La sensation agréable est surtout évidente au stade d’uddayabbaya ñāṇa. Au stade préliminaire d’uddayabbaya, c’est surtout la sensation plaisante qui est prédominante, le yogi peut rester beaucoup plus longtemps dans la même posture, son corps et son esprit sont agiles, directs, flexibles, tranquilles et heureux. Il commence à y prendre goût et l’avidité habite la sensation. S’il ne l’abandonne pas, il ne pourra progresser. Comment procéder ? Il faut d’abord observer où se trouve la sensation la plus agréable, dans le corps ou dans l’esprit ? En continuant à noter, le yogi parvient au stade de maturité d’uddayabbaya. Il remarque que la sensation disparaît tout de suite après avoir été notée. Cela est si rapide qu’il se sent opprimé et que c’est difficile à suivre. La sensation est donc vue comme souffrance et le yogi devient capable d’abandonner l’avidité latente en elle.

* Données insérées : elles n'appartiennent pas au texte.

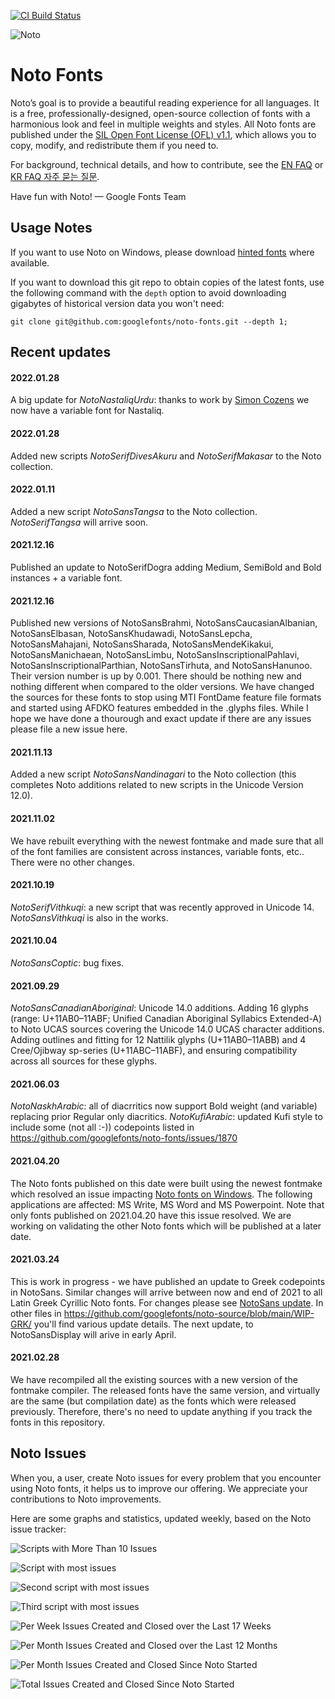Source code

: [![CI Build Status](https://github.com/googlefonts/noto-fonts/workflows/Continuous%20Test%20+%20Deploy/badge.svg?branch=main)](https://github.com/googlefonts/noto-fonts/actions/workflows/ci.yml?query=workflow%3ATest+branch%3Amain)

![Noto](images/noto.png)

# Noto Fonts

Noto’s goal is to provide a beautiful reading experience for all languages. It is a free, professionally-designed, open-source collection of fonts with a harmonious look and feel in multiple weights and styles. All Noto fonts are published under the [SIL Open Font License (OFL) v1.1](http://scripts.sil.org/OFL), which allows you to copy, modify, and redistribute them if you need to.

For background, technical details, and how to contribute, see the [EN FAQ](FAQ.md) or [KR FAQ 자주 묻는 질문](FAQ-KR.md).

Have fun with Noto! — Google Fonts Team

## Usage Notes

If you want to use Noto on Windows, please download [hinted fonts](https://github.com/googlefonts/noto-fonts/tree/main/hinted/ttf) where available.

If you want to download this git repo to obtain copies of the latest fonts, use the following command with the `depth` option to avoid downloading gigabytes of historical version data you won't need:

    git clone git@github.com:googlefonts/noto-fonts.git --depth 1;


## Recent updates


#### 2022.01.28
A big update for *NotoNastaliqUrdu*: thanks to work by [Simon Cozens](https://github.com/simoncozens) we now have a variable font for Nastaliq.

#### 2022.01.28
Added new scripts *NotoSerifDivesAkuru* and *NotoSerifMakasar* to the Noto collection.

#### 2022.01.11
Added a new script *NotoSansTangsa* to the Noto collection. *NotoSerifTangsa* will arrive soon.

#### 2021.12.16
Published an update to NotoSerifDogra adding Medium, SemiBold and Bold instances + a variable font.

#### 2021.12.16
Published new versions of NotoSansBrahmi, NotoSansCaucasianAlbanian, NotoSansElbasan, NotoSansKhudawadi, NotoSansLepcha, NotoSansMahajani, NotoSansSharada, NotoSansMendeKikakui, NotoSansManichaean, NotoSansLimbu, NotoSansInscriptionalPahlavi, NotoSansInscriptionalParthian, NotoSansTirhuta, and NotoSansHanunoo. Their version number is up by 0.001. There should be nothing new and nothing different when compared to the older versions. We have changed the sources for these fonts to stop using MTI FontDame feature file formats and started using AFDKO features embedded in the .glyphs files. While I hope we have done a thourough and exact update if there are any issues please file a new issue here.

#### 2021.11.13
Added a new script *NotoSansNandinagari* to the Noto collection (this completes Noto additions related to new scripts in the Unicode Version 12.0).

#### 2021.11.02
We have rebuilt everything with the newest fontmake and made sure that all of the font families are consistent across instances, variable fonts, etc.. There were no other changes.

#### 2021.10.19
*NotoSerifVithkuqi*: a new script that was recently approved in Unicode 14. *NotoSansVithkuqi* is also in the works.

#### 2021.10.04
*NotoSansCoptic*: bug fixes.

#### 2021.09.29
*NotoSansCanadianAboriginal*: Unicode 14.0 additions. Adding 16 glyphs (range: U+11AB0–11ABF; Unified Canadian Aboriginal Syllabics Extended-A) to Noto UCAS sources covering the Unicode 14.0 UCAS character additions. Adding outlines and fitting for 12 Nattilik glyphs (U+11AB0–11ABB) and 4 Cree/Ojibway sp-series (U+11ABC–11ABF), and ensuring compatibility across all sources for these glyphs.

#### 2021.06.03

*NotoNaskhArabic*: all of diacrritics now support Bold weight (and variable) replacing prior Regular only diacritics.
*NotoKufiArabic*: updated Kufi style to include some (not all :-)) codepoints listed in https://github.com/googlefonts/noto-fonts/issues/1870

#### 2021.04.20

The Noto fonts published on this date were built using the newest fontmake which resolved an issue impacting [Noto fonts on Windows](https://github.com/googlefonts/noto-fonts/issues/2066). The following applications are affected: MS Write, MS Word and MS Powerpoint.
Note that only fonts published on 2021.04.20 have this issue resolved. We are working on validating the other Noto fonts which will be published at a later date.

#### 2021.03.24

This is work in progress - we have published an update to Greek codepoints in NotoSans. Similar changes will arrive between now and end of 2021 to all Latin Greek Cyrillic Noto fonts. For changes please see [NotoSans update](https://github.com/googlefonts/noto-source/blob/main/WIP-GRK/20210310-NotoSans-MM.pdf). In other files in https://github.com/googlefonts/noto-source/blob/main/WIP-GRK/ you'll find various update details. The next update, to NotoSansDisplay will arive in early April.

#### 2021.02.28

We have recompiled all the existing sources with a new version of the fontmake compiler. The released fonts have the same version, and virtually are the same (but compilation date) as the fonts which were released previously. Therefore, there's no need to update anything if you track the fonts in this repository.

## Noto Issues

When you, a user, create Noto issues for every problem that you encounter using Noto fonts, it helps us to improve our offering.
We appreciate your contributions to Noto improvements.

Here are some graphs and statistics, updated weekly, based on the Noto issue tracker:

![Scripts with More Than 10 Issues](images/topscripts-data.png)

![Script with most issues](images/TOP01-script-data.png)

![Second script with most issues](images/TOP02-script-data.png)

![Third script with most issues](images/TOP03-script-data.png)

![Per Week Issues Created and Closed over the Last 17 Weeks](https://github.com/googlefonts/noto-fonts/blob/main/images/15-weeks-data.png)

![Per Month Issues Created and Closed over the Last 12 Months](images/12-month-data.png)

![Per Month Issues Created and Closed Since Noto Started](images/periodic-data.png)

![Total Issues Created and Closed Since Noto Started](images/cumulative-data.png)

La sensation neutre est surtout apparente au stade de saṅkhārupekkhā ñāṇa. On peut savoir soi-même si l’on a atteint ce stade selon Mahasi Sayadaw si on remarque que les trois qualités spéciales de ce stade sont présentes : il n’y a ni terreur ni délectation, on est capable d’être impartial et sans préjugés tant face à la douleur qu’au plaisir et on peut noter sans faire d’effort. Le yogi a tendance à prendre tout à la légère et c’est ainsi que l’illusion prend le dessus. Pour surmonter l’obstacle, il faut noter la sensation neutre comme impermanente. Celle-ci est aussi peu distincte que les empreintes d’une biche sur une pierre plate. Il faut reprendre l’observation du soulèvement et de l’abaissement et observer leur disparition fugace ainsi que celle de l’esprit qui note, comme au stade de la dissolution. Ainsi, en voyant que tout est impermanent, on aura accompli le travail d’éliminer l’illusion latente dans les sensations neutres. C’est le stade de maturité de saṅkhārupekkhā ñāṇa.

Après la retraite, il faut emporter l’esprit qui note avec soi et noter sans interruption jusqu’à l’atteinte de nibbāna. L’effet du travail de prise de note accompli au cours de la retraite nous accompagnera jusqu’au bout du chemin même si nous devons encore reprendre naissance.